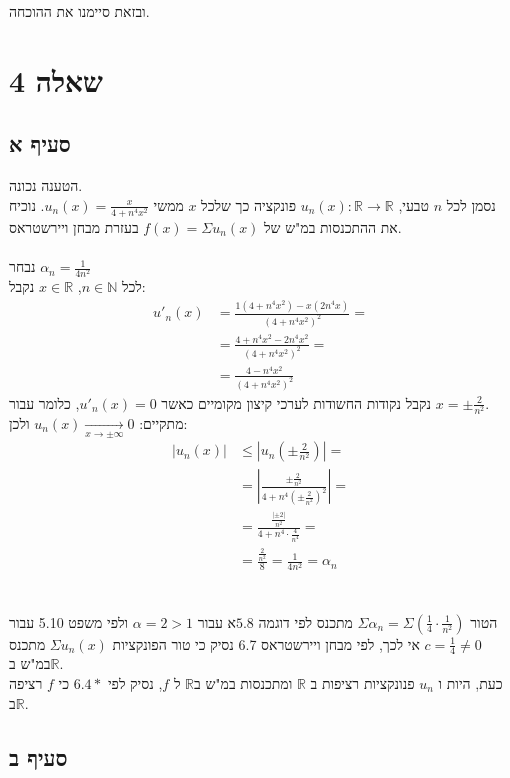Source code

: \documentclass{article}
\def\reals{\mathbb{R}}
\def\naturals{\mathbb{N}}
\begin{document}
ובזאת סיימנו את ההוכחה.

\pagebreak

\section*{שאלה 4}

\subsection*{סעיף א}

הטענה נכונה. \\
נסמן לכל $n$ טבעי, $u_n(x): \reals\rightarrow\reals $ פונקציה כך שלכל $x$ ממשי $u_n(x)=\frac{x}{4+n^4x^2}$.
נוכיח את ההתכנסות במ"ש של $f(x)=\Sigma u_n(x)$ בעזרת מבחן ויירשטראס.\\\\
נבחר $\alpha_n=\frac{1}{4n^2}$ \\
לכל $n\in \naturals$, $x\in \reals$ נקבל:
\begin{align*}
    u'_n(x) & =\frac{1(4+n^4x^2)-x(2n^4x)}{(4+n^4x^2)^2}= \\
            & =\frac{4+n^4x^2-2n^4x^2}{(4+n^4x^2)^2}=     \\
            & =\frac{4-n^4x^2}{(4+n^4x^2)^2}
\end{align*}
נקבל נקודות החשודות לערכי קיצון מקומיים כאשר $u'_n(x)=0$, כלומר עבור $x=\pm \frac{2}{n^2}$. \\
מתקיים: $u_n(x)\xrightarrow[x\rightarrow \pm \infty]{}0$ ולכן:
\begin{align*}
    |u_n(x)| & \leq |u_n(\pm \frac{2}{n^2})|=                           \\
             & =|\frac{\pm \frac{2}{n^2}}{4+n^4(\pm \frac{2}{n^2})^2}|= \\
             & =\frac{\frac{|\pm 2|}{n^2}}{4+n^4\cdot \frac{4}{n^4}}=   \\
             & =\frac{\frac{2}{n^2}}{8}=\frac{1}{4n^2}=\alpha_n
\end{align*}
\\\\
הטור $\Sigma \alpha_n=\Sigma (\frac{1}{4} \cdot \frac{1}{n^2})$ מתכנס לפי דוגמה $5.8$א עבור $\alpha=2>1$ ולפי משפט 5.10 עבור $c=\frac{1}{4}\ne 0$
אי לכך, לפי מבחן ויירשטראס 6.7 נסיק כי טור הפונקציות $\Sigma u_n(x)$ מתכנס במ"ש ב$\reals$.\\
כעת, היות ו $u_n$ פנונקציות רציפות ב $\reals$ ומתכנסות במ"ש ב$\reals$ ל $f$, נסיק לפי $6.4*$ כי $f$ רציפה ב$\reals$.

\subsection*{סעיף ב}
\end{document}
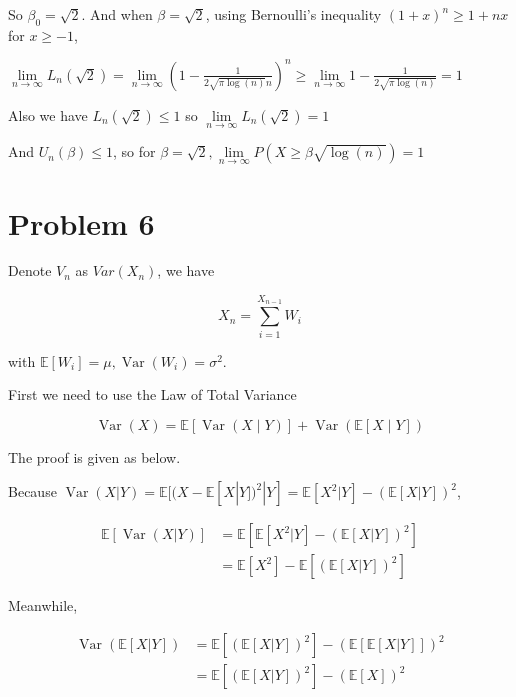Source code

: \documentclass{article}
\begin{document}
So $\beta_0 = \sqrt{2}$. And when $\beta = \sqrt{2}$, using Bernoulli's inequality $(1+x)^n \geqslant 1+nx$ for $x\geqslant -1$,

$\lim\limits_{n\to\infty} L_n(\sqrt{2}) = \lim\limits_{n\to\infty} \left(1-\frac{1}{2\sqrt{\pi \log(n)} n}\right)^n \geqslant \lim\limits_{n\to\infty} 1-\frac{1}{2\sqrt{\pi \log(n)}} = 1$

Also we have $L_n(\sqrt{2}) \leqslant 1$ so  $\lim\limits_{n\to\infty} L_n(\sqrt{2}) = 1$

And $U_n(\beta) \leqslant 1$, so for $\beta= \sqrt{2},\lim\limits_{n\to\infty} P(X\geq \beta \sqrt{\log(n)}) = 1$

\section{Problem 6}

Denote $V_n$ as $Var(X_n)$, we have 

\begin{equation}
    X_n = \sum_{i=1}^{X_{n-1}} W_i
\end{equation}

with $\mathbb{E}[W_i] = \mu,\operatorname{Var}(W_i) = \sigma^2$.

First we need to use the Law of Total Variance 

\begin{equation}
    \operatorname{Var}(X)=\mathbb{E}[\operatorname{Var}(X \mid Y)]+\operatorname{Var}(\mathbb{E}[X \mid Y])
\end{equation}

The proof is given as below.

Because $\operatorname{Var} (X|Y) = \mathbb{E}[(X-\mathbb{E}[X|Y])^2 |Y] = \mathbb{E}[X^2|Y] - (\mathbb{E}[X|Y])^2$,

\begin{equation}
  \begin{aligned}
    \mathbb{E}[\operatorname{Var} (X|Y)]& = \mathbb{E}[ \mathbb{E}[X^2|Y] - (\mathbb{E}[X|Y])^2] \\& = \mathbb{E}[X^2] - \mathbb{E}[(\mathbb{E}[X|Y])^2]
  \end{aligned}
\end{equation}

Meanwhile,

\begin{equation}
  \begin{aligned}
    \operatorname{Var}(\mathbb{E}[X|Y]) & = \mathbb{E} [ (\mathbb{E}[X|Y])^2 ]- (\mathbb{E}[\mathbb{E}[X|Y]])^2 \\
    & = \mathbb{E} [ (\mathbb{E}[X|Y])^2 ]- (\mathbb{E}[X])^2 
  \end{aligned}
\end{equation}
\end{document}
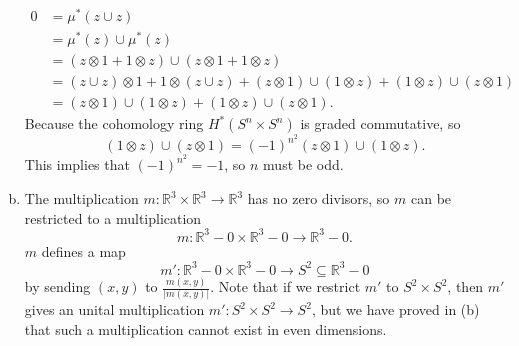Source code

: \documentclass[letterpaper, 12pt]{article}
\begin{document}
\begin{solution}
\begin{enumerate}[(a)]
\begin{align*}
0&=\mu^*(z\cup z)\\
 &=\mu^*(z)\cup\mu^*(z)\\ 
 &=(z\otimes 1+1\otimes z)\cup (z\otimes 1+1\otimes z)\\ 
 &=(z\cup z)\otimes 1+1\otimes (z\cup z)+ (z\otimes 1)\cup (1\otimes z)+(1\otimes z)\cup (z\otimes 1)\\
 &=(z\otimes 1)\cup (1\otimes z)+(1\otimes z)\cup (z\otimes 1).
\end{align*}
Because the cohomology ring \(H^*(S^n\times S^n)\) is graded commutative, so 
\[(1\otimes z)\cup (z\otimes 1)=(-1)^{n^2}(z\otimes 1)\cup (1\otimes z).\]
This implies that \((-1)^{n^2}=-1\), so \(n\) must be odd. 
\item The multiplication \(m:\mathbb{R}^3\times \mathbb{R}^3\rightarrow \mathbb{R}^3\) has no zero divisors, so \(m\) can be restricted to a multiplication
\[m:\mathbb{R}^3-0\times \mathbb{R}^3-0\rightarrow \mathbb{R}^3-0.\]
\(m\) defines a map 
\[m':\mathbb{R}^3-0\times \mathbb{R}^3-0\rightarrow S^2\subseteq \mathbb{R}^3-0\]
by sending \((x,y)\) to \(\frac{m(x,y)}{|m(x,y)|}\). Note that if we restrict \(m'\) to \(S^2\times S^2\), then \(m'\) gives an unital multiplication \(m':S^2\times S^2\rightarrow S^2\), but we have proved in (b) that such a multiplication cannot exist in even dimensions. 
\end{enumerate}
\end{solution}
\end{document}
---*---
== Exercise brief ==
Nothing but the lines from the line with "by sending \((x,y)\)" to the last line of the listing above should appear; please retype them exactly, both ends included.

== Result of this exercise ==
by sending \((x,y)\) to \(\frac{m(x,y)}{|m(x,y)|}\). Note that if we restrict \(m'\) to \(S^2\times S^2\), then \(m'\) gives an unital multiplication \(m':S^2\times S^2\rightarrow S^2\), but we have proved in (b) that such a multiplication cannot exist in even dimensions. 
\end{enumerate}
\end{solution}
\end{document}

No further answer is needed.